ROANOKE TIMES

                         Roanoke Times
                 Copyright (c) 1995, Landmark Communications, Inc.

DATE: FRIDAY, March 31, 1995                   TAG: 9503310063
SECTION: BUSINESS                    PAGE: A-9   EDITION: METRO 
SOURCE: Associated Press
DATELINE: WASHINGTON                                LENGTH: Medium


SAVINGS ON PHONE BILL EXPECTED TO BE SMALL

Americans' long-distance telephone bills could go down as much as $1 billion this year because of a federal agency's decision to reduce the payments big carriers must make to local companies. But the new plan will translate into mere pocket change for the average customer.

The Federal Communications Commission, as expected, voted 4-1 Thursday to order a cut in the charges long-distance carriers pay to local phone companies to begin and end long-distance calls.

Long-distance customers will see about 2 percent trimmed off their bills by the action, said Mark Uretsky, a chief economist at the FCC's Common Carrier Bureau.

The average long-distance bill for an AT&T customer is $17 a month, according to spokesman Herb Linnen. Two percent off that would save a customer 34 cents.

AT&T Corp. is the nation's largest provider of long-distance service.

``It's just a little bit of pocket change for the average long-distance telephone customer,'' said Bradley Stillman, legislative director of the Consumer Federation of America. ``We're glad to have it, but it's nowhere near what customers deserve.''

The federation and long-distance companies said the FCC didn't cut the payments to local companies deeply enough.

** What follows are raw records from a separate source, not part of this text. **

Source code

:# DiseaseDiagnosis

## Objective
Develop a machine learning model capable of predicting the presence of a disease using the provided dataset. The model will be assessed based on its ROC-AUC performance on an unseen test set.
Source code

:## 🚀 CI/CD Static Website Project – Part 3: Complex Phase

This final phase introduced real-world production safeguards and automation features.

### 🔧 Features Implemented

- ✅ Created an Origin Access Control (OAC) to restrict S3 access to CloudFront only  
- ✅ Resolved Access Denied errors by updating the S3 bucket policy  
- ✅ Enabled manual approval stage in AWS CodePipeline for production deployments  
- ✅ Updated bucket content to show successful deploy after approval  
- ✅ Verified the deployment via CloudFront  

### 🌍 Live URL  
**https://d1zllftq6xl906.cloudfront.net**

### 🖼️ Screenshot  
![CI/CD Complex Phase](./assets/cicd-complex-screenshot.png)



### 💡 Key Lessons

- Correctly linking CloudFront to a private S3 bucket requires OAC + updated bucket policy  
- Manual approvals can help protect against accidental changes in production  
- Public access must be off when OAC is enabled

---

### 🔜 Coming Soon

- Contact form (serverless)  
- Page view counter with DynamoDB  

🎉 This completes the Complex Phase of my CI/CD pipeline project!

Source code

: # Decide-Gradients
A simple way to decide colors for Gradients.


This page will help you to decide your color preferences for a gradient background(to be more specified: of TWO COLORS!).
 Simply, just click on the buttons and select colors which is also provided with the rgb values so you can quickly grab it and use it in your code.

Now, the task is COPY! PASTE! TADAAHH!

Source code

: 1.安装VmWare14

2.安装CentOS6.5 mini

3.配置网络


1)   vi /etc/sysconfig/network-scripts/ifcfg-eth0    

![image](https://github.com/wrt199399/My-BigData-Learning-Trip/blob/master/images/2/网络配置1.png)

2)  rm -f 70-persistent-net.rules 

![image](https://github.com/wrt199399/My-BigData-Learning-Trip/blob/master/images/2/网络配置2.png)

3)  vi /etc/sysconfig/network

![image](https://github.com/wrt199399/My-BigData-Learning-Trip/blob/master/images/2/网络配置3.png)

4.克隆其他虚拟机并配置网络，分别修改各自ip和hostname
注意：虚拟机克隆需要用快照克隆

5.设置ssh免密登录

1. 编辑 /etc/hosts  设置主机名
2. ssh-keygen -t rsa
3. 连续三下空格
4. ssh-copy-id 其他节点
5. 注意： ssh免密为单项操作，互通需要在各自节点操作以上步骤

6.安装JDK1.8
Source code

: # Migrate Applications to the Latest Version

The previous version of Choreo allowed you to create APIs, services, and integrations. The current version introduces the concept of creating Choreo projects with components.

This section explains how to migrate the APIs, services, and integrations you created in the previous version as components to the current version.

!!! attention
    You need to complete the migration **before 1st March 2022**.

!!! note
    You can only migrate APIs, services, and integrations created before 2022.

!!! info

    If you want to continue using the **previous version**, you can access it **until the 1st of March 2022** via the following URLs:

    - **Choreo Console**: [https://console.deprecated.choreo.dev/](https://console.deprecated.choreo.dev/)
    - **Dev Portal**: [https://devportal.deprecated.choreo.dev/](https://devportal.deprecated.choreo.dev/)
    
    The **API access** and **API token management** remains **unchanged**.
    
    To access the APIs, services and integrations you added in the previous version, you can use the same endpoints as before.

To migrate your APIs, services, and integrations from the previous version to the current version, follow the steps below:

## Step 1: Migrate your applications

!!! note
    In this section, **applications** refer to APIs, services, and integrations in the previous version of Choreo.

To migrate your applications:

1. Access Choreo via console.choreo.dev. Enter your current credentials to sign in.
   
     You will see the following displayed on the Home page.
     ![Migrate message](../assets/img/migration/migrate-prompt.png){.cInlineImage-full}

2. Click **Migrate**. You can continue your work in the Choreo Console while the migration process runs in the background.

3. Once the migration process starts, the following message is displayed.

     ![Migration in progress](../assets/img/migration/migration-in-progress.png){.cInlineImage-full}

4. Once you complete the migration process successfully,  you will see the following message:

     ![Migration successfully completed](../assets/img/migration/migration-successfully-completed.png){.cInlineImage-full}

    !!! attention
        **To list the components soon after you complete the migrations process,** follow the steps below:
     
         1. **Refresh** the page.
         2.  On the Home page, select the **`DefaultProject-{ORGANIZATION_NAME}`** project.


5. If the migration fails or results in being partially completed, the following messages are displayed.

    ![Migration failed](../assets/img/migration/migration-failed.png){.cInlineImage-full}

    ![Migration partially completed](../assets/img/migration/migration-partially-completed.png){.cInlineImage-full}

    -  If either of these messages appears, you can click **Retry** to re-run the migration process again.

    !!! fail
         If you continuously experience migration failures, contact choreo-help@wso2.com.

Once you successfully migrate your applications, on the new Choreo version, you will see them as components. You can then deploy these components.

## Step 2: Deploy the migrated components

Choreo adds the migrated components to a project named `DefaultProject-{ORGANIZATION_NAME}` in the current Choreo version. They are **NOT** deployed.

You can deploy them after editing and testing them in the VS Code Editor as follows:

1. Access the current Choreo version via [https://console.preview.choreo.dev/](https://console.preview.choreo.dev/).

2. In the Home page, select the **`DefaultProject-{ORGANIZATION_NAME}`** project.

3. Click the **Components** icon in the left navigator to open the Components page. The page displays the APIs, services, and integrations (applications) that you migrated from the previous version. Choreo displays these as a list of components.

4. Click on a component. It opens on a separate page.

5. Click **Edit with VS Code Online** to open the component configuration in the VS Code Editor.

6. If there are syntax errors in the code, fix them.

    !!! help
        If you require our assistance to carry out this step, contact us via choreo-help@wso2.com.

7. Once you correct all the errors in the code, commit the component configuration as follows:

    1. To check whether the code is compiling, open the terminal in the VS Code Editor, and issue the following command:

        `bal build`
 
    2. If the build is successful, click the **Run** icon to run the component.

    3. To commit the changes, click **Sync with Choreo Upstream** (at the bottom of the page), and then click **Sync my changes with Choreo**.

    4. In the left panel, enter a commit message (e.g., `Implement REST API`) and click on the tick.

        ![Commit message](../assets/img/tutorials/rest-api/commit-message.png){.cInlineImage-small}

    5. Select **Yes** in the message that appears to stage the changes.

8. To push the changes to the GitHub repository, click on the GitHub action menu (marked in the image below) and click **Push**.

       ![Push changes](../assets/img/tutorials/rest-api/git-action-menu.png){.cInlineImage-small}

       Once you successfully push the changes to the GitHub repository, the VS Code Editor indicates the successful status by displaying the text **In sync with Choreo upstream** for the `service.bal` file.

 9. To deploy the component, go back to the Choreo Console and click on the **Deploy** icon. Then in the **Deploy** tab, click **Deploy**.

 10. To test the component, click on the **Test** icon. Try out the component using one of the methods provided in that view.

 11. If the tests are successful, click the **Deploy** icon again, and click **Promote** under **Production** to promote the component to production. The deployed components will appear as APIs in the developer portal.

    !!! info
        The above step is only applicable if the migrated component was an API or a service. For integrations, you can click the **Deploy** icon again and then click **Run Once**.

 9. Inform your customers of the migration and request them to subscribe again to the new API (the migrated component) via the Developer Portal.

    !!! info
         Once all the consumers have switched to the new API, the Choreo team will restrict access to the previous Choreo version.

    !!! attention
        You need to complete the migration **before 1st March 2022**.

In general, local phone companies said the agency went too far, depriving them of a fair price for their service and penalizing them for being efficient.

Bell Atlantic Corp. plans to appeal the order, which Jim Young, vice president and general counsel, described as ``punitive.''

The Philadelphia-based company that serves Western Virginia through its Bell Atlantic-Virginia unit, said in a prepared statement, "There is absolutely no guarantee that long-distance carriers will pass any of their windfall from the decision to customers. The FCC action is like stepping off the high board without checking for water in the pool."

The payments, called ``access charges,'' amount to $20 billion to $22 billion a year, the FCC estimates - roughly the annual revenues of the entire cable industry and twice the revenues of the cellular phone business.

The access charges account for more than one-third of local phone companies' revenues.

Most long-distance companies are not required by the FCC to pass reductions in access charges on to consumers, but the agency says companies do.

Local phone companies say consumers may not benefit from the FCC's decision, however. They contend that many long-distance companies have pocketed the lion's share of previous reductions - hundreds of millions of dollars - rather than passing the savings along to consumers.